Nowadays, genetic CF screening is available for all newborns as well, Kanga says. “For many years, CF was not tested (in infant screening),” he explains. “And there were a lot of controversies why it was not done, even though we had the technology, because truly in the past we didn’t have any treatments to offer these kids… But then it became apparent that early diagnosis does make a difference, as we started getting newer treatments.” About 15 years ago, Kentucky added a CF screen to its panel of tests for newborns – one of the first states to do so.

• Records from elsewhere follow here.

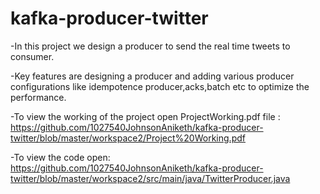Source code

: # kafka-producer-twitter

-In this project we design a producer to send the real time tweets to consumer.

-Key features are designing a producer and adding various producer configurations like idempotence producer,acks,batch etc to optimize the performance.

-To view the working of the project open ProjectWorking.pdf file :   
https://github.com/1027540JohnsonAniketh/kafka-producer-twitter/blob/master/workspace2/Project%20Working.pdf

-To view the code open:   
https://github.com/1027540JohnsonAniketh/kafka-producer-twitter/blob/master/workspace2/src/main/java/TwitterProducer.java
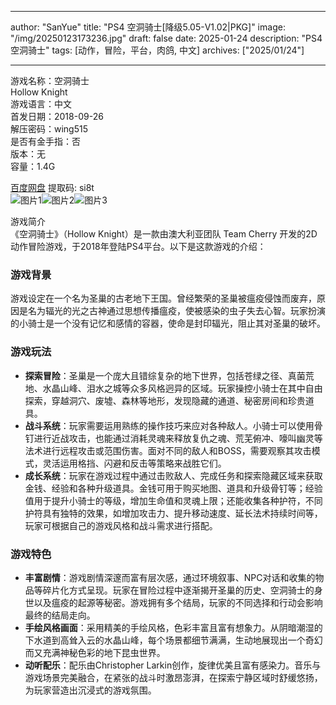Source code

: 
---
author: "SanYue"
title: "PS4 空洞骑士[降级5.05-V1.02|PKG]"
image: "/img/20250123173236.jpg"
draft: false
date: 2025-01-24
description: "PS4 空洞骑士"
tags: [动作，冒险，平台，肉鸽, 中文]
archives: ["2025/01/24"]

---

游戏名称：空洞骑士   
Hollow Knight    
游戏语言：中文  
首发日期：2018-09-26  
解压密码：wing515  
是否有金手指：否  
版本：无   
容量：1.4G

[百度网盘](https://pan.baidu.com/s/1Kc_7tNGeqPzU4J8cYBoDhw) 提取码: si8t  
![图片1](/img/62d777.jpg)![图片2](/img/e8e2ca.jpg)![图片3](/img/04ada0.jpg)  

游戏简介  
《空洞骑士》（Hollow Knight）是一款由澳大利亚团队 Team Cherry 开发的2D动作冒险游戏，于2018年登陆PS4平台。以下是这款游戏的介绍：

### 游戏背景
游戏设定在一个名为圣巢的古老地下王国。曾经繁荣的圣巢被瘟疫侵蚀而废弃，原因是名为辐光的光之古神通过思想传播瘟疫，使被感染的虫子失去心智。玩家扮演的小骑士是一个没有记忆和感情的容器，使命是封印辐光，阻止其对圣巢的破坏。

### 游戏玩法
- **探索冒险**：圣巢是一个庞大且错综复杂的地下世界，包括苍绿之径、真菌荒地、水晶山峰、泪水之城等众多风格迥异的区域。玩家操控小骑士在其中自由探索，穿越洞穴、废墟、森林等地形，发现隐藏的通道、秘密房间和珍贵道具。
- **战斗系统**：玩家需要运用熟练的操作技巧来应对各种敌人。小骑士可以使用骨钉进行近战攻击，也能通过消耗灵魂来释放复仇之魂、荒芜俯冲、嚎叫幽灵等法术进行远程攻击或范围伤害。面对不同的敌人和BOSS，需要观察其攻击模式，灵活运用格挡、闪避和反击等策略来战胜它们。
- **成长系统**：玩家在游戏过程中通过击败敌人、完成任务和探索隐藏区域来获取金钱、经验和各种升级道具。金钱可用于购买地图、道具和升级骨钉等；经验值用于提升小骑士的等级，增加生命值和灵魂上限；还能收集各种护符，不同护符具有独特的效果，如增加攻击力、提升移动速度、延长法术持续时间等，玩家可根据自己的游戏风格和战斗需求进行搭配。

### 游戏特色
- **丰富剧情**：游戏剧情深邃而富有层次感，通过环境叙事、NPC对话和收集的物品等碎片化方式呈现。玩家在冒险过程中逐渐揭开圣巢的历史、空洞骑士的身世以及瘟疫的起源等秘密。游戏拥有多个结局，玩家的不同选择和行动会影响最终的结局走向。
- **手绘风格画面**：采用精美的手绘风格，色彩丰富且富有想象力。从阴暗潮湿的下水道到高耸入云的水晶山峰，每个场景都细节满满，生动地展现出一个奇幻而又充满神秘色彩的地下昆虫世界。
- **动听配乐**：配乐由Christopher Larkin创作，旋律优美且富有感染力。音乐与游戏场景完美融合，在紧张的战斗时激昂澎湃，在探索宁静区域时舒缓悠扬，为玩家营造出沉浸式的游戏氛围。
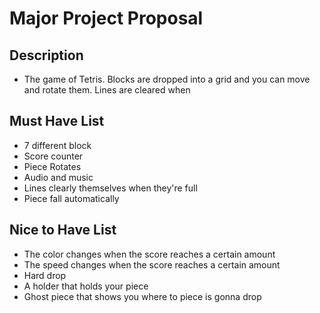 # Major Project Proposal

## Description 
- The game of Tetris. Blocks are dropped into a grid and you can move and rotate them. Lines are cleared when 

## Must Have List
- 7 different block
- Score counter 
- Piece Rotates 
- Audio and music
- Lines clearly themselves when they're full
- Piece fall automatically

## Nice to Have List
- The color changes when the score reaches a certain amount
- The speed changes when the score reaches a certain amount
- Hard drop
- A holder that holds your piece
- Ghost piece that shows you where to piece is gonna drop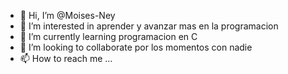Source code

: - 👋 Hi, I’m @Moises-Ney
- 👀 I’m interested in aprender y avanzar mas en la programacion
- 🌱 I’m currently learning programacion en C
- 💞️ I’m looking to collaborate por los momentos con nadie
- 📫 How to reach me ...

<!---
Moises-Ney/Moises-Ney is a ✨ special ✨ repository because its `README.md` (this file) appears on your GitHub profile.
You can click the Preview link to take a look at your changes.
--->
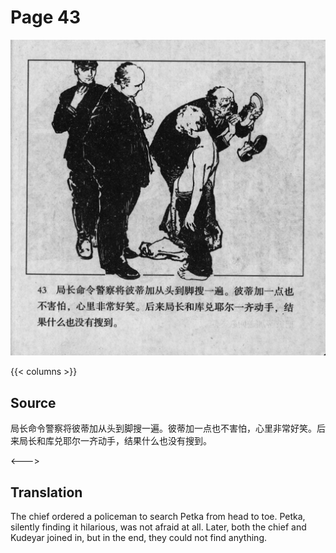# Page 43

 ![biao page](./../../../images/biao/seifert0726_biao_0047_043.jpg)

{{< columns >}}

## Source

局长命令警察将彼蒂加从头到脚搜一遍。彼蒂加一点也不害怕，心里非常好笑。后来局长和库兑耶尔一齐动手，结果什么也没有搜到。

<--->

## Translation

The chief ordered a policeman to search Petka from head to toe. Petka, silently finding it hilarious, was not afraid at all. Later, both the chief and Kudeyar joined in, but in the end, they could not find anything.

Kanga notes that this year marks the 30th anniversary of the discovery of the CF gene and the CTFR protein. Since 1989, researchers have identified roughly 2,000 different mutations of the CF gene that have different effects on the body. That means that not all people present with full CF symptoms as infants, and also that early screening and tests on newborns may reveal some, but not all genetic components of CF. Even if certain symptoms aren’t present in infants or they don’t have a complete genetic diagnosis, they are monitored closely going forward.

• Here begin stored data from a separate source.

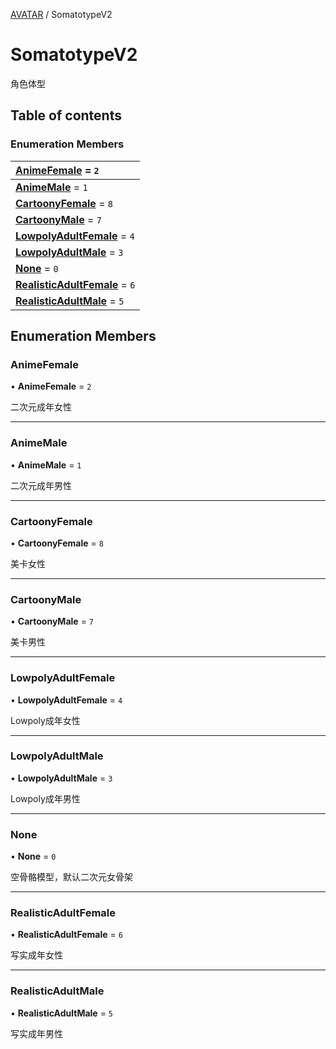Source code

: [AVATAR](../groups/Core.AVATAR.md) / SomatotypeV2

# SomatotypeV2 <Badge type="tip" text="Enumeration" /> <Score text="SomatotypeV2" />

<p class="content-big"> 角色体型 </p>

## Table of contents

### Enumeration Members <Score text="Enumeration" /> 
| **[AnimeFemale](mw.SomatotypeV2.md#animefemale)** = ``2``  |
| :----- |
| **[AnimeMale](mw.SomatotypeV2.md#animemale)** = ``1`` |
| **[CartoonyFemale](mw.SomatotypeV2.md#cartoonyfemale)** = ``8`` |
| **[CartoonyMale](mw.SomatotypeV2.md#cartoonymale)** = ``7`` |
| **[LowpolyAdultFemale](mw.SomatotypeV2.md#lowpolyadultfemale)** = ``4`` |
| **[LowpolyAdultMale](mw.SomatotypeV2.md#lowpolyadultmale)** = ``3`` |
| **[None](mw.SomatotypeV2.md#none)** = ``0`` |
| **[RealisticAdultFemale](mw.SomatotypeV2.md#realisticadultfemale)** = ``6`` |
| **[RealisticAdultMale](mw.SomatotypeV2.md#realisticadultmale)** = ``5`` |

## Enumeration Members

### AnimeFemale <Score text="AnimeFemale" /> 

• **AnimeFemale** = ``2``

二次元成年女性

___

### AnimeMale <Score text="AnimeMale" /> 

• **AnimeMale** = ``1``

二次元成年男性

___

### CartoonyFemale <Score text="CartoonyFemale" /> 

• **CartoonyFemale** = ``8``

美卡女性

___

### CartoonyMale <Score text="CartoonyMale" /> 

• **CartoonyMale** = ``7``

美卡男性

___

### LowpolyAdultFemale <Score text="LowpolyAdultFemale" /> 

• **LowpolyAdultFemale** = ``4``

Lowpoly成年女性

___

### LowpolyAdultMale <Score text="LowpolyAdultMale" /> 

• **LowpolyAdultMale** = ``3``

Lowpoly成年男性

___

### None <Score text="None" /> 

• **None** = ``0``

空骨骼模型，默认二次元女骨架

___

### RealisticAdultFemale <Score text="RealisticAdultFemale" /> 

• **RealisticAdultFemale** = ``6``

写实成年女性

___

### RealisticAdultMale <Score text="RealisticAdultMale" /> 

• **RealisticAdultMale** = ``5``

写实成年男性
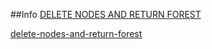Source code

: ##Info
[DELETE NODES AND RETURN FOREST](https://www.youtube.com/watch?v=aaSFzFfOQ0o)

[delete-nodes-and-return-forest](https://leetcode.com/problems/delete-nodes-and-return-forest/)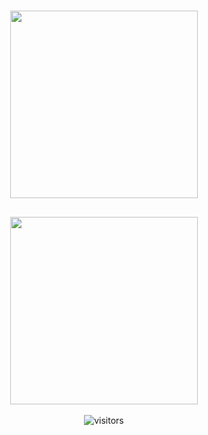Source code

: <p>
  <h1 align="center"><img align="center" height="300" src="https://user-images.githubusercontent.com/62818208/198573012-c9dc777a-b890-4c85-aab5-bd69e6875132.jpg"/></h2>
  <h2 align="center"><img align="center" height="300" src="https://user-images.githubusercontent.com/62818208/105779190-1d723f80-5f6e-11eb-8069-3222ccefc988.gif"/></h2>
</p>

<p>

<p align="center">
    <img align="center" alt="visitors" src="https://gpvc.arturio.dev/akira-trinity" />
</p>


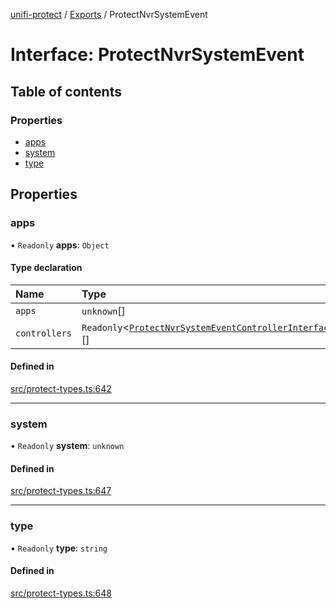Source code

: [unifi-protect](../README.md) / [Exports](../modules.md) / ProtectNvrSystemEvent

# Interface: ProtectNvrSystemEvent

## Table of contents

### Properties

- [apps](ProtectNvrSystemEvent.md#apps)
- [system](ProtectNvrSystemEvent.md#system)
- [type](ProtectNvrSystemEvent.md#type)

## Properties

### apps

• `Readonly` **apps**: `Object`

#### Type declaration

| Name | Type |
| :------ | :------ |
| `apps` | `unknown`[] |
| `controllers` | `Readonly`<[`ProtectNvrSystemEventControllerInterface`](ProtectNvrSystemEventControllerInterface.md)\>[] |

#### Defined in

[src/protect-types.ts:642](https://github.com/hjdhjd/unifi-protect/blob/a8068b4/src/protect-types.ts#L642)

___

### system

• `Readonly` **system**: `unknown`

#### Defined in

[src/protect-types.ts:647](https://github.com/hjdhjd/unifi-protect/blob/a8068b4/src/protect-types.ts#L647)

___

### type

• `Readonly` **type**: `string`

#### Defined in

[src/protect-types.ts:648](https://github.com/hjdhjd/unifi-protect/blob/a8068b4/src/protect-types.ts#L648)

Kentucky has two cystic fibrosis centers, at the University of Kentucky where Kanga works and at the University of Louisville. “We have a very good protocol for monitoring these patients, we see them in clinic on a regular basis, every three months,” Kanga says. “We check breathing tests, pulmonary function tests, we do chest X-rays, we do labs, and we watch these patients very closely.”
Cystic fibrosis is well-known for requiring very vigilant and time-intensive treatment. Kanga says that in terms of nutrition, CF patients must eat high calorie, high protein diets and take enzymes to aid digestion as well as vitamins. This active digestive routine can lead to problems including constipation, but Kanga notes that improvements in nutrition therapy over the past couple of decades have enabled infants with CF to reach a normal level of body weight after one year and establish a normal growth curve.

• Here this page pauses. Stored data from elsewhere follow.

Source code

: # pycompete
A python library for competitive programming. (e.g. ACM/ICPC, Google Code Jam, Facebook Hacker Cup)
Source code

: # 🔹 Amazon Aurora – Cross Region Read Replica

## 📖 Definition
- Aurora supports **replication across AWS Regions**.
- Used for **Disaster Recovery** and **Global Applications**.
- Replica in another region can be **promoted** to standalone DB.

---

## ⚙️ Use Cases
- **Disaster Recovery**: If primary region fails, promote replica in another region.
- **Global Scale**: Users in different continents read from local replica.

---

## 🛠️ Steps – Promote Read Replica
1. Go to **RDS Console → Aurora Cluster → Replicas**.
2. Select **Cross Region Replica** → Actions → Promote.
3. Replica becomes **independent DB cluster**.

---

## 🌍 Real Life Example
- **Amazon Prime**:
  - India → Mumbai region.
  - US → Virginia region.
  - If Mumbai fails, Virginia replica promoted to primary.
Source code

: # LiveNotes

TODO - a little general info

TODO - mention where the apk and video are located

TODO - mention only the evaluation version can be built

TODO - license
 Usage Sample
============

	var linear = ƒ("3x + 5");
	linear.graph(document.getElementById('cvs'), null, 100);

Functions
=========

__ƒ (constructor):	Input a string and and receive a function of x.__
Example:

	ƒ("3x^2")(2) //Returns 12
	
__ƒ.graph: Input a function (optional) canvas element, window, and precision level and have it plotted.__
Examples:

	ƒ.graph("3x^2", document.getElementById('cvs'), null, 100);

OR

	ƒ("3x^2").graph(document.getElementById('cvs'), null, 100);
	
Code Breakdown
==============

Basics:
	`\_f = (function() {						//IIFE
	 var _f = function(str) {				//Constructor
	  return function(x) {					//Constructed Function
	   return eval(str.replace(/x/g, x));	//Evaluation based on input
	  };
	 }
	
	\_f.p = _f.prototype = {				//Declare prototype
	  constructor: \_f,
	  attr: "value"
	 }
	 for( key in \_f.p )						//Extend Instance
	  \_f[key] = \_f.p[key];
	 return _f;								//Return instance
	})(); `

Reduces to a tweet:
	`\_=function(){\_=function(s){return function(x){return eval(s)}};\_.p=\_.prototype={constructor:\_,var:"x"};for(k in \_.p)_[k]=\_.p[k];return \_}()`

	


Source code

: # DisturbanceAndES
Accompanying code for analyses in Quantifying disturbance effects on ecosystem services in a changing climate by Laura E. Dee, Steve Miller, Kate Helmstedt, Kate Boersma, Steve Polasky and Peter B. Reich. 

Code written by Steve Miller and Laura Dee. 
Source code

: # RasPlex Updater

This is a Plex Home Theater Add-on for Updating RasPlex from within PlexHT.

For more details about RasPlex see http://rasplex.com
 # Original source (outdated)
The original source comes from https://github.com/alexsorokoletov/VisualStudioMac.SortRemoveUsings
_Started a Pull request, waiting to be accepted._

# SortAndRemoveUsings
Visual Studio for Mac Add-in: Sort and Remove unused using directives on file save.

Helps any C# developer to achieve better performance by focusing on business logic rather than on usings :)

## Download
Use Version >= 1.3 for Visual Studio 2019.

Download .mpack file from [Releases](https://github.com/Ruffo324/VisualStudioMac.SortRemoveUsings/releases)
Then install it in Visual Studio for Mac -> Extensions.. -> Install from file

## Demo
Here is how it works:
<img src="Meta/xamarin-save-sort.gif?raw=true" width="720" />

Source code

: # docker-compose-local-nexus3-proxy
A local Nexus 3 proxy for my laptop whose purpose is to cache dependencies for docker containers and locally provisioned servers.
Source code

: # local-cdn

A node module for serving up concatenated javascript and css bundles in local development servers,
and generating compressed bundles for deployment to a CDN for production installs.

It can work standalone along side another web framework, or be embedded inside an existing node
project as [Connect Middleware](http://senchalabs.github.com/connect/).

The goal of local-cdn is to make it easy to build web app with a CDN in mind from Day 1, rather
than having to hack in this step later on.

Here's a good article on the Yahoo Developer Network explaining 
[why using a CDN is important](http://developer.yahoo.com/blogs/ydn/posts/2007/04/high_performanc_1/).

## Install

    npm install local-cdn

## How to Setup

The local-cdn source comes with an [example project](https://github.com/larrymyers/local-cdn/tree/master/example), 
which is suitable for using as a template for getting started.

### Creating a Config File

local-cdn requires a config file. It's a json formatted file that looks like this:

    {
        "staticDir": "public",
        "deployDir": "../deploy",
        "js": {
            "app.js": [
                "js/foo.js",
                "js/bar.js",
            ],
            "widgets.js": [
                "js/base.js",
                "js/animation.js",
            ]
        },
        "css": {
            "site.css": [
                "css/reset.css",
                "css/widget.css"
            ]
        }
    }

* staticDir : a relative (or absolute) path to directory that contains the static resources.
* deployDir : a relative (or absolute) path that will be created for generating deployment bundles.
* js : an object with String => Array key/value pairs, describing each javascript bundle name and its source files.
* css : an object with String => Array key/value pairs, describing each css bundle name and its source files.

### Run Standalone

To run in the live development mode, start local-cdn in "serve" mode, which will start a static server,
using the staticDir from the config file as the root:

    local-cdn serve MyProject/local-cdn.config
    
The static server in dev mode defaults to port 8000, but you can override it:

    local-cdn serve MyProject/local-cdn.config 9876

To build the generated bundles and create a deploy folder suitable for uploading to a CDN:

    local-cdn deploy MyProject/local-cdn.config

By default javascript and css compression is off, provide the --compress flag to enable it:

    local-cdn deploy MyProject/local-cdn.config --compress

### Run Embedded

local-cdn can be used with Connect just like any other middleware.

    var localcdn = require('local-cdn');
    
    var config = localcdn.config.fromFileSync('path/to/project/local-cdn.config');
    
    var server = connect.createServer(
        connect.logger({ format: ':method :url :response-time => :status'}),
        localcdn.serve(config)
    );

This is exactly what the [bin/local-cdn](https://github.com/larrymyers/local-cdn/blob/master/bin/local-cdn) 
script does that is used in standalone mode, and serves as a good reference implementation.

“As far as the lungs go, probably the most important part of care is to get that thick mucus out, and to prevent it from staying there and getting infected,” Kanga says. Most patients must follow a breathing exercise regimen lasting 15 to 20 minutes per session and occurring two to three times a day. That is followed by chest therapy, which requires parents or medical staff to clap on the young patient’s chest, sides, and back with cupped hands to loosen up the mucus. This can be done manually or using several specialized devices.
Ongoing genetic research has created new horizon for CF treatment, Kanga says. “Over the last five to 10 years, after the discovery of the CF gene, we found that there were different defects that caused that chloride pump not to work,” he explains. “And so now we have precision medicine: if you have this (specific) gene, this drug will make that CF gene put that salt out.”
Originally, researchers developed a genetically targeted drug that worked for only 5 percent of the CF population, Kanga says, but they have since crafted a two-drug treatment that helps about 16 percent of the CF cohort. Kanga says that a triple-combination drug is currently being examined by the Food and Drug Administration. Researchers believe that if this new triple-combination drug is tested and approved, it has the potential to help over 90 percent of CF patients produce more normal mucus in their respiratory systems.
“So, when people ask me, ‘What is the life expectancy for CF?’ Well, if you look at the average today, the median expectation is about 47 to 50 years, which means half of the CF patients today will be expected to live at least until 50,” Kanga says. “But that’s looking at the whole population – patients born 20, 30, 40, even 50 years ago when we didn’t have any of these treatments. Today, I tell parents with newborn screening that we are expecting a normal life expectancy for children that are born today and diagnosed early and receive appropriate care. It’s a very exciting time in CF.”